=== Brief ===
Your task is to copy the lines of the data below from the line holding "<i>고양이와 츄르를 향한 점프 모험</i>" through the line holding "5. [🐞 Known", inclusive, exactly and with nothing added.

Dataset records
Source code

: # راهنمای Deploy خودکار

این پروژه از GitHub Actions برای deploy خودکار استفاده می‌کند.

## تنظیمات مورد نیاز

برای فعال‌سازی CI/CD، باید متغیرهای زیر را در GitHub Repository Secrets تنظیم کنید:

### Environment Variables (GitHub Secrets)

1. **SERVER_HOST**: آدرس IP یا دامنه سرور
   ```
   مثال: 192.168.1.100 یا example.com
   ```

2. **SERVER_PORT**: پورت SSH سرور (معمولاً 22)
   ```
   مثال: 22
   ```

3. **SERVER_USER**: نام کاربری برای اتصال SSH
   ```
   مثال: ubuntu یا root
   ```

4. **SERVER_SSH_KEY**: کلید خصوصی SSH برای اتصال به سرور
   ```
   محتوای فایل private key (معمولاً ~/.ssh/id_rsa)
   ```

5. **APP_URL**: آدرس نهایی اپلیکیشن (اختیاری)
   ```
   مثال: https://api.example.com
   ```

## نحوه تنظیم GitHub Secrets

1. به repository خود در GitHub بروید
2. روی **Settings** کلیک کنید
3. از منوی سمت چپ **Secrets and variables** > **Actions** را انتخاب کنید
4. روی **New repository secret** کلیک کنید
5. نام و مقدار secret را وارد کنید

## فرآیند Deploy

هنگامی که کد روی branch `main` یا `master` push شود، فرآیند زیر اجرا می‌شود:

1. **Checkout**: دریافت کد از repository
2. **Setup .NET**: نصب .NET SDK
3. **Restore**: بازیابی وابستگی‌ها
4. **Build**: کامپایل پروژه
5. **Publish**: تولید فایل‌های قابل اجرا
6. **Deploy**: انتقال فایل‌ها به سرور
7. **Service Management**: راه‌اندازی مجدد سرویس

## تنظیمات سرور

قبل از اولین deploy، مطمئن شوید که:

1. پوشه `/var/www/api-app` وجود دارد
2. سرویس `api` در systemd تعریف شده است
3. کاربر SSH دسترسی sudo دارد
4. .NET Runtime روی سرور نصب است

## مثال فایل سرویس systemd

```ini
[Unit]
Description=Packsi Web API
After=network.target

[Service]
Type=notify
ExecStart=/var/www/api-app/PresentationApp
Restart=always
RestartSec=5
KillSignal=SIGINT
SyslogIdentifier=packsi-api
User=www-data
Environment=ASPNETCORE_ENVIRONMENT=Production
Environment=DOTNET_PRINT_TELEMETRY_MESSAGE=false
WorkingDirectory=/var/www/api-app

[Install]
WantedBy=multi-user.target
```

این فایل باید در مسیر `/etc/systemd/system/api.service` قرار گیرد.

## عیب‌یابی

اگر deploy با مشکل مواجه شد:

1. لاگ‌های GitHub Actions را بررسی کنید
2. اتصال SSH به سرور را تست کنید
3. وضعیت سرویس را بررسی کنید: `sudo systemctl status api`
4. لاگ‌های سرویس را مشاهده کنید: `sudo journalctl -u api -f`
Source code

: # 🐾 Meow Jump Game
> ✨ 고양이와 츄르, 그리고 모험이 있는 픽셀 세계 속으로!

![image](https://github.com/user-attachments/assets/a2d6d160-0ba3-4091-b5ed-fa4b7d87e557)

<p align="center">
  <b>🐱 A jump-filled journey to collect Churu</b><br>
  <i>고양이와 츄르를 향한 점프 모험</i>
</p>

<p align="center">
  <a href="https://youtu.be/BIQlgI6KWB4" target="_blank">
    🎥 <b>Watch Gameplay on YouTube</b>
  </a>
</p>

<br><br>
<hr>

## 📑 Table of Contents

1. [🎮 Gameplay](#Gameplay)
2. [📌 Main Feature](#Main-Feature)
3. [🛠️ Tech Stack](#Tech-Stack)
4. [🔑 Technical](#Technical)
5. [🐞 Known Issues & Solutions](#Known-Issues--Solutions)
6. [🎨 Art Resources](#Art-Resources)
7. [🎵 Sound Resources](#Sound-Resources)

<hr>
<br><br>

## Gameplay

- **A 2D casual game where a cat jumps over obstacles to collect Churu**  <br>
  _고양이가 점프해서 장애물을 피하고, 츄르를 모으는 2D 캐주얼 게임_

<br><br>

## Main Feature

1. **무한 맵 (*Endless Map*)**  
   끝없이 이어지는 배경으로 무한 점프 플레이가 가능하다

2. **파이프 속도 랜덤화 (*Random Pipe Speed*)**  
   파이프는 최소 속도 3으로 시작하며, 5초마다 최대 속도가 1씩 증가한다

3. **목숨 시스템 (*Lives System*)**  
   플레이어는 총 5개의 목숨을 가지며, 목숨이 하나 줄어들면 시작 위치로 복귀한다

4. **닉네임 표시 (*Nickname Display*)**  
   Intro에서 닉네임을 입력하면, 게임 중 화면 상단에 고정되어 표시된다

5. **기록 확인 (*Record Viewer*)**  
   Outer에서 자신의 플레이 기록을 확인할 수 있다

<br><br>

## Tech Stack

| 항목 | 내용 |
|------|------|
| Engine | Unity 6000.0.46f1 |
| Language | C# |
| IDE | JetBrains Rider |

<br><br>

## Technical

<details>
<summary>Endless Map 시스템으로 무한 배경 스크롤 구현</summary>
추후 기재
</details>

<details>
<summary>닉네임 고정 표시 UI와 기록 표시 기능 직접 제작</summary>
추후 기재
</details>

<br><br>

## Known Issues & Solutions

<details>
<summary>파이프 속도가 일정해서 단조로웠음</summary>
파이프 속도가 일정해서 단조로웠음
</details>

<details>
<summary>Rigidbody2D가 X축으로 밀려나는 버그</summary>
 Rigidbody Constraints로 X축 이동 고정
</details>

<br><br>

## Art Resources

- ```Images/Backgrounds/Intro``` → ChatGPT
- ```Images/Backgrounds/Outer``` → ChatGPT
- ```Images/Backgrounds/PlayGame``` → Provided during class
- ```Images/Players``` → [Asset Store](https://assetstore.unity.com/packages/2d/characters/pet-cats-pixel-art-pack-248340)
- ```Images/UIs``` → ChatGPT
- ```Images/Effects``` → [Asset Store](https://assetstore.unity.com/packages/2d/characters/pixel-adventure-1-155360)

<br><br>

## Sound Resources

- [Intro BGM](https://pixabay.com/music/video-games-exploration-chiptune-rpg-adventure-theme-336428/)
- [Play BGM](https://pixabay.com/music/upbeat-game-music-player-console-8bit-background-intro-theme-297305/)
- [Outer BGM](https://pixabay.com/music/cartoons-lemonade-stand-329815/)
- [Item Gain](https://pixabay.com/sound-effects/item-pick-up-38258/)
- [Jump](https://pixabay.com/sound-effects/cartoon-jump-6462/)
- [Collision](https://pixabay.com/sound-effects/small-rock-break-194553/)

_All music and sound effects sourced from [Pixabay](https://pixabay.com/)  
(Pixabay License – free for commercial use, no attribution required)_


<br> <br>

=== Response ===
  <i>고양이와 츄르를 향한 점프 모험</i>
</p>

<p align="center">
  <a href="https://youtu.be/BIQlgI6KWB4" target="_blank">
    🎥 <b>Watch Gameplay on YouTube</b>
  </a>
</p>

<br><br>
<hr>

## 📑 Table of Contents

1. [🎮 Gameplay](#Gameplay)
2. [📌 Main Feature](#Main-Feature)
3. [🛠️ Tech Stack](#Tech-Stack)
4. [🔑 Technical](#Technical)
5. [🐞 Known Issues & Solutions](#Known-Issues--Solutions)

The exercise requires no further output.